Top of Supplied data

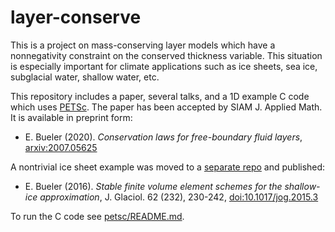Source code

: layer-conserve
==============

This is a project on mass-conserving layer models which have a nonnegativity constraint on the conserved thickness variable.  This situation is especially important for climate applications such as ice sheets, sea ice, subglacial water, shallow water, etc.

This repository includes a paper, several talks, and a 1D example C code which uses [PETSc](http://www.mcs.anl.gov/petsc/).  The paper has been accepted by SIAM J. Applied Math.  It is available in preprint form:

  * E. Bueler (2020). _Conservation laws for free-boundary fluid layers_, [arxiv:2007.05625](https://arxiv.org/abs/2007.05625)

A nontrivial ice sheet example was moved to a [separate repo](https://github.com/bueler/sia-fve) and published:

  * E. Bueler (2016).  _Stable finite volume element schemes for the shallow-ice approximation_, J. Glaciol. 62 (232), 230-242, [doi:10.1017/jog.2015.3](http://dx.doi.org/10.1017/jog.2015.3)

To run the C code see [petsc/README.md](petsc/README.md).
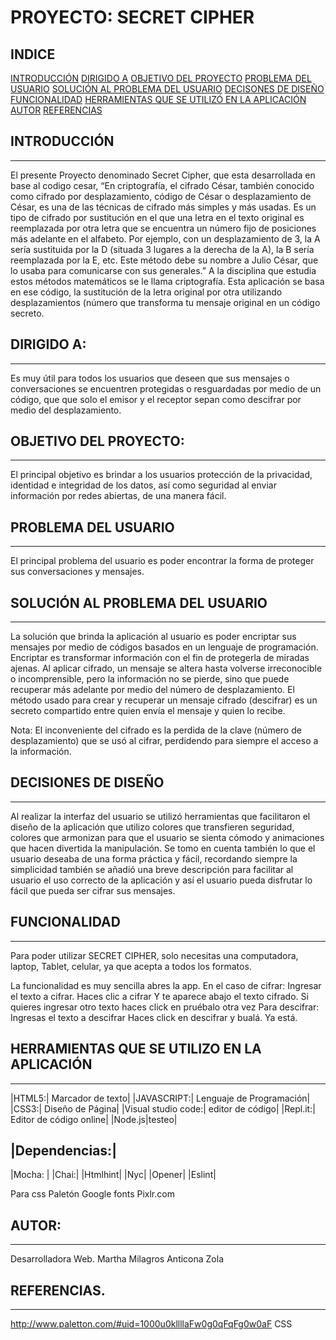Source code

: # PROYECTO: SECRET CIPHER

INDICE
------
[INTRODUCCIÓN](#id1)
[DIRIGIDO A](#id2)
[OBJETIVO DEL PROYECTO](#id3)
[PROBLEMA DEL USUARIO](#id4)
[SOLUCIÓN AL PROBLEMA DEL USUARIO](#id5)
[DECISONES DE DISEÑO](#id6)
[FUNCIONALIDAD](#id7)
[HERRAMIENTAS QUE SE UTILIZÓ EN LA APLICACIÓN](#id8)
[AUTOR](#id9)
[REFERENCIAS](#id10)


## INTRODUCCIÓN<a name="id1"></a>
----------------
<div class="text-justify">El presente Proyecto denominado Secret Cipher,  que esta desarrollada en base al codigo cesar, “En criptografía, el cifrado César, también conocido como cifrado por desplazamiento, código de César o desplazamiento de César, es una de las técnicas de cifrado más simples y más usadas. Es un tipo de cifrado por sustitución en el que una letra en el texto original es reemplazada por otra letra que se encuentra un número fijo de posiciones más adelante en el alfabeto. Por ejemplo, con un desplazamiento de 3, la A sería sustituida por la D (situada 3 lugares a la derecha de la A), la B sería reemplazada por la E, etc. Este método debe su nombre a Julio César, que lo usaba para comunicarse con sus generales.” A la disciplina que estudia estos métodos matemáticos se le llama criptografía.
Esta aplicación se basa en ese código, la sustitución de la letra original por otra utilizando desplazamientos (número que transforma tu mensaje original en un código secreto.</div> 

## DIRIGIDO A:<a name="id2"></a>
-------------
<div class="text-justify">Es muy útil para todos los usuarios que deseen que sus mensajes o conversaciones se encuentren protegidas o resguardadas por medio de un código, que que solo el emisor y el receptor sepan como descifrar por medio del desplazamiento. </div> 


## OBJETIVO DEL PROYECTO:<a name="id3"></a>
------------------------

<div class="text-justify"> El principal objetivo es brindar a los usuarios protección de la privacidad, identidad e integridad de los datos, así como seguridad al enviar información por redes abiertas, de una manera fácil.</div>


## PROBLEMA DEL USUARIO<a name="id4"></a>
------------------------
El principal problema del usuario es poder encontrar la forma de proteger sus conversaciones y mensajes.

## SOLUCIÓN AL PROBLEMA DEL USUARIO<a name="id5"></a>
----------------------------------
<div class="text-justify"> La solución que brinda la aplicación al usuario es poder encriptar sus mensajes por medio de códigos basados en un lenguaje de programación. Encriptar es transformar información con el fin de protegerla de miradas ajenas. Al aplicar cifrado, un mensaje se altera hasta volverse irreconocible o incomprensible, pero la información no se pierde, sino que puede recuperar más adelante por medio del número de desplazamiento. El método usado para crear y recuperar un mensaje cifrado (descifrar) es un secreto compartido entre quien envía el mensaje y quien lo recibe. 

Nota: El inconveniente del cifrado es la perdida  de la clave (número de desplazamiento) que se usó al cifrar, perdidendo para siempre el acceso a la información. </div>


## DECISIONES DE DISEÑO<a name="id6"></a>
-----------------------
<div class="text-justify">Al realizar la interfaz del usuario se utilizó herramientas que facilitaron el diseño de la aplicación que utilizo colores que transfieren seguridad, colores que armonizan para que el usuario se sienta cómodo y animaciones que hacen divertida la manipulación. Se tomo en cuenta también lo que el usuario deseaba de una forma práctica y fácil, recordando siempre la simplicidad también se añadió una breve descripción para facilitar al usuario el uso correcto de la aplicación y así el usuario pueda disfrutar lo fácil que pueda ser cifrar sus mensajes.</div>


## FUNCIONALIDAD<a name="id7"></a>
----------------

Para poder utilizar SECRET CIPHER, solo necesitas una computadora, laptop, Tablet, celular, ya que acepta a todos los formatos.

La funcionalidad es muy sencilla abres la app.
En el caso de cifrar:
Ingresar el texto a cifrar. 
Haces clic a cifrar
Y te aparece abajo el texto cifrado.
Si quieres ingresar otro texto haces click en pruébalo otra vez
Para descifrar:
Ingresas el texto a descifrar
Haces click en descifrar y bualá. Ya está.

## HERRAMIENTAS QUE SE UTILIZO EN LA APLICACIÓN <a name="id8"></a>
---------------------------------------------

|HTML5:| Marcador de texto|
|JAVASCRIPT:| Lenguaje de Programación|
|CSS3:| Diseño de Página|
|Visual studio code:| editor de código|
|Repl.it:| Editor de código online|
|Node.js|testeo|

|Dependencias:|
--------------
|Mocha: |
|Chai:|
|Htmlhint|
|Nyc|
|Opener|
|Eslint|

Para css
Paletón
Google fonts
Pixlr.com

## AUTOR:<a name="id9"></a>
-----------
Desarrolladora Web. Martha Milagros Anticona Zola


## REFERENCIAS.<a name="id10"></a>
--------------
http://www.paletton.com/#uid=1000u0kllllaFw0g0qFqFg0w0aF CSS



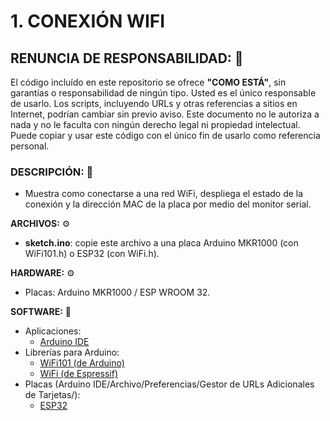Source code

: 
# 1. CONEXIÓN WIFI

## RENUNCIA DE RESPONSABILIDAD: 📢
El código incluído en este repositorio se ofrece **"COMO ESTÁ"**, sin garantías o responsabilidad de ningún tipo. Usted es el único responsable de usarlo. Los scripts, incluyendo URLs y otras referencias a sitios en Internet, podrían cambiar sin previo aviso. Este documento no le autoriza a nada y no le faculta con ningún derecho legal ni propiedad intelectual. Puede copiar y usar este código con el único fin de usarlo como referencia personal.

### DESCRIPCIÓN: 🚀
- Muestra como conectarse a una red WiFi, despliega el estado de la conexión y la dirección MAC de la placa por medio del monitor serial.

**ARCHIVOS:** ⚙
- **sketch.ino**: copie este archivo a una placa Arduino MKR1000 (con WiFi101.h) o ESP32 (con WiFi.h).

**HARDWARE:** ⚙
- Placas: Arduino MKR1000 / ESP WROOM 32.

**SOFTWARE:** 💾
- Aplicaciones:
    + [Arduino IDE](https://www.arduino.cc/en/main/software/)
- Librerías para Arduino:
    + [WiFi101 (de Arduino)](https://github.com/arduino-libraries/WiFi101)
    + [WiFi (de Espressif)](https://github.com/espressif/arduino-esp32/tree/master/libraries/WiFi)
- Placas (Arduino IDE/Archivo/Preferencias/Gestor de URLs Adicionales de Tarjetas/):
    + [ESP32](http://dl.espressif.com/dl/package_esp32_index.json)
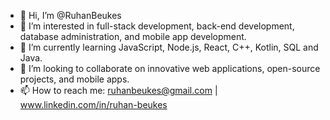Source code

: - 👋 Hi, I’m @RuhanBeukes  
- 👀 I’m interested in full-stack development, back-end development, database administration, and mobile app development.  
- 🌱 I’m currently learning JavaScript, Node.js, React, C++, Kotlin, SQL and Java.  
- 💞️ I’m looking to collaborate on innovative web applications, open-source projects, and mobile apps.  
- 📫 How to reach me: ruhanbeukes@gmail.com | www.linkedin.com/in/ruhan-beukes

<!---
RuhanBeukes/RuhanBeukes is a ✨ special ✨ repository because its `README.md` (this file) appears on your GitHub profile.
You can click the Preview link to take a look at your changes.
--->
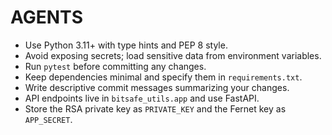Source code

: # AGENTS

- Use Python 3.11+ with type hints and PEP 8 style.
- Avoid exposing secrets; load sensitive data from environment variables.
- Run `pytest` before committing any changes.
- Keep dependencies minimal and specify them in `requirements.txt`.
- Write descriptive commit messages summarizing your changes.
- API endpoints live in `bitsafe_utils.app` and use FastAPI.
- Store the RSA private key as `PRIVATE_KEY` and the Fernet key as `APP_SECRET`.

Bottom of Supplied data

- **What this task involves**: Give exactly the lines above that run from the line with "En el caso de" to the line with "- 👀 I’m interested", both included, leaving every picture out.

- **Answer section**:
En el caso de cifrar:
Ingresar el texto a cifrar. 
Haces clic a cifrar
Y te aparece abajo el texto cifrado.
Si quieres ingresar otro texto haces click en pruébalo otra vez
Para descifrar:
Ingresas el texto a descifrar
Haces click en descifrar y bualá. Ya está.

## HERRAMIENTAS QUE SE UTILIZO EN LA APLICACIÓN <a name="id8"></a>
---------------------------------------------

|HTML5:| Marcador de texto|
|JAVASCRIPT:| Lenguaje de Programación|
|CSS3:| Diseño de Página|
|Visual studio code:| editor de código|
|Repl.it:| Editor de código online|
|Node.js|testeo|

|Dependencias:|
--------------
|Mocha: |
|Chai:|
|Htmlhint|
|Nyc|
|Opener|
|Eslint|

Para css
Paletón
Google fonts
Pixlr.com

## AUTOR:<a name="id9"></a>
-----------
Desarrolladora Web. Martha Milagros Anticona Zola


## REFERENCIAS.<a name="id10"></a>
--------------
http://www.paletton.com/#uid=1000u0kllllaFw0g0qFqFg0w0aF CSS



Source code

: 
# 1. CONEXIÓN WIFI

## RENUNCIA DE RESPONSABILIDAD: 📢
El código incluído en este repositorio se ofrece **"COMO ESTÁ"**, sin garantías o responsabilidad de ningún tipo. Usted es el único responsable de usarlo. Los scripts, incluyendo URLs y otras referencias a sitios en Internet, podrían cambiar sin previo aviso. Este documento no le autoriza a nada y no le faculta con ningún derecho legal ni propiedad intelectual. Puede copiar y usar este código con el único fin de usarlo como referencia personal.

### DESCRIPCIÓN: 🚀
- Muestra como conectarse a una red WiFi, despliega el estado de la conexión y la dirección MAC de la placa por medio del monitor serial.

**ARCHIVOS:** ⚙
- **sketch.ino**: copie este archivo a una placa Arduino MKR1000 (con WiFi101.h) o ESP32 (con WiFi.h).

**HARDWARE:** ⚙
- Placas: Arduino MKR1000 / ESP WROOM 32.

**SOFTWARE:** 💾
- Aplicaciones:
    + [Arduino IDE](https://www.arduino.cc/en/main/software/)
- Librerías para Arduino:
    + [WiFi101 (de Arduino)](https://github.com/arduino-libraries/WiFi101)
    + [WiFi (de Espressif)](https://github.com/espressif/arduino-esp32/tree/master/libraries/WiFi)
- Placas (Arduino IDE/Archivo/Preferencias/Gestor de URLs Adicionales de Tarjetas/):
    + [ESP32](http://dl.espressif.com/dl/package_esp32_index.json)
Source code

: - 👋 Hi, I’m @RuhanBeukes  
- 👀 I’m interested in full-stack development, back-end development, database administration, and mobile app development.  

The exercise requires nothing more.